Stored data entries

=======

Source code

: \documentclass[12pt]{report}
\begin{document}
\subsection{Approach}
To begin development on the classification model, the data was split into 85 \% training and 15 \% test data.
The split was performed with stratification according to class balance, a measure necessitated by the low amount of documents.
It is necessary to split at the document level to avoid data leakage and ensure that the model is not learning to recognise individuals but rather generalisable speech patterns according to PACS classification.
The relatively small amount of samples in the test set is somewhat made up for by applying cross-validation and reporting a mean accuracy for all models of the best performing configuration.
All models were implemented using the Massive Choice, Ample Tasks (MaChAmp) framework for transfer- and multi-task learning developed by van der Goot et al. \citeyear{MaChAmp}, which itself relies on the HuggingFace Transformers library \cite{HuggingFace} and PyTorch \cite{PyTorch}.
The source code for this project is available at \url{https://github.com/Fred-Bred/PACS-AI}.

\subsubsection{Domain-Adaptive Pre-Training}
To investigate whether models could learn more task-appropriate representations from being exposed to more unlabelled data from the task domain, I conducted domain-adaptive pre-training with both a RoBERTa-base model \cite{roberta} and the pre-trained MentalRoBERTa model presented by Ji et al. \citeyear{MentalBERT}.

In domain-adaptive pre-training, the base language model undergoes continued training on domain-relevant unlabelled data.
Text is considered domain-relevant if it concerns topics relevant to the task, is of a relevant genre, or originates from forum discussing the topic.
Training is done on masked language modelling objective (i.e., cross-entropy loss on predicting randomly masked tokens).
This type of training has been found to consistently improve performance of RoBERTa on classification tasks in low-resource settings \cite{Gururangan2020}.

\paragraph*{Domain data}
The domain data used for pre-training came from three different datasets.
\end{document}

=======

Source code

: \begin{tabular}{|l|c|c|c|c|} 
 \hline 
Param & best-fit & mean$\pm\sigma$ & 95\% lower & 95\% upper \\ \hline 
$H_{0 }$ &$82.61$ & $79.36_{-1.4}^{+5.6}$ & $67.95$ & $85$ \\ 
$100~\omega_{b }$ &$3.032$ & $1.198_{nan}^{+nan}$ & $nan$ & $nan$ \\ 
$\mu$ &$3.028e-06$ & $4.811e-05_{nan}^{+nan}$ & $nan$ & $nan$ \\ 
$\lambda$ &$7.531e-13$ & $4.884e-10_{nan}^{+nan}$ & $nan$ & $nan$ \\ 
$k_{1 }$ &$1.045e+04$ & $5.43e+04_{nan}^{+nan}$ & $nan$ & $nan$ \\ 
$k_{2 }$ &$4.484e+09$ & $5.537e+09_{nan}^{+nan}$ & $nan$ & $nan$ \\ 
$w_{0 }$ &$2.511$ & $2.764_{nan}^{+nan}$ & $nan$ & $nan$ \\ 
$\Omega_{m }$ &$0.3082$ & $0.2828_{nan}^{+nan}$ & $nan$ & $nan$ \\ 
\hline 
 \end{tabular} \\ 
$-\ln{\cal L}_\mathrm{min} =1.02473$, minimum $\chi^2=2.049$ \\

=======

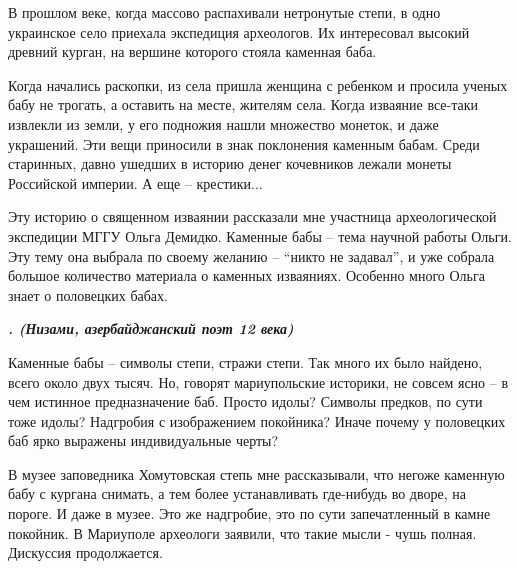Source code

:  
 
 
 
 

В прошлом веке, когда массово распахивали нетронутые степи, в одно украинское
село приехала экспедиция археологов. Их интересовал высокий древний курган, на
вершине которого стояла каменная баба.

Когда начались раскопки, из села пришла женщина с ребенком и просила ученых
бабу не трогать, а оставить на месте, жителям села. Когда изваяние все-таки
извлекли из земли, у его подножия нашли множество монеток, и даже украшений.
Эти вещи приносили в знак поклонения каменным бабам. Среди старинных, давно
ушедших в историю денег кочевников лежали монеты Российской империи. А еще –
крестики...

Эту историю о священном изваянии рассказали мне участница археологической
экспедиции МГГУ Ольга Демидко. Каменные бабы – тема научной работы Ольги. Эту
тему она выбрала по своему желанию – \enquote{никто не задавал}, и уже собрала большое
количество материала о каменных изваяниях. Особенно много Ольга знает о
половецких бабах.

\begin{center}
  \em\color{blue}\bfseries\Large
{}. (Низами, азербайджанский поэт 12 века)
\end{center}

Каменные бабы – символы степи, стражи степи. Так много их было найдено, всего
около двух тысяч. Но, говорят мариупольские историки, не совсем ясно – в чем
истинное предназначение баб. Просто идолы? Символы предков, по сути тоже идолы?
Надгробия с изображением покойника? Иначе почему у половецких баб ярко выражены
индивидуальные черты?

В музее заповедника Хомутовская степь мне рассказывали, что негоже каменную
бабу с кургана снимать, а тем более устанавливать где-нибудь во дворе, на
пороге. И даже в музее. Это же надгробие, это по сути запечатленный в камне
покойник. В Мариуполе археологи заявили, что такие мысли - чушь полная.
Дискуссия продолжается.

=======

> **What you will do**
In the lines above, find each one with "историю" and list it.

> **Solution to this exercise**
ушедших в историю денег кочевников лежали монеты Российской империи. А еще –
Эту историю о священном изваянии рассказали мне участница археологической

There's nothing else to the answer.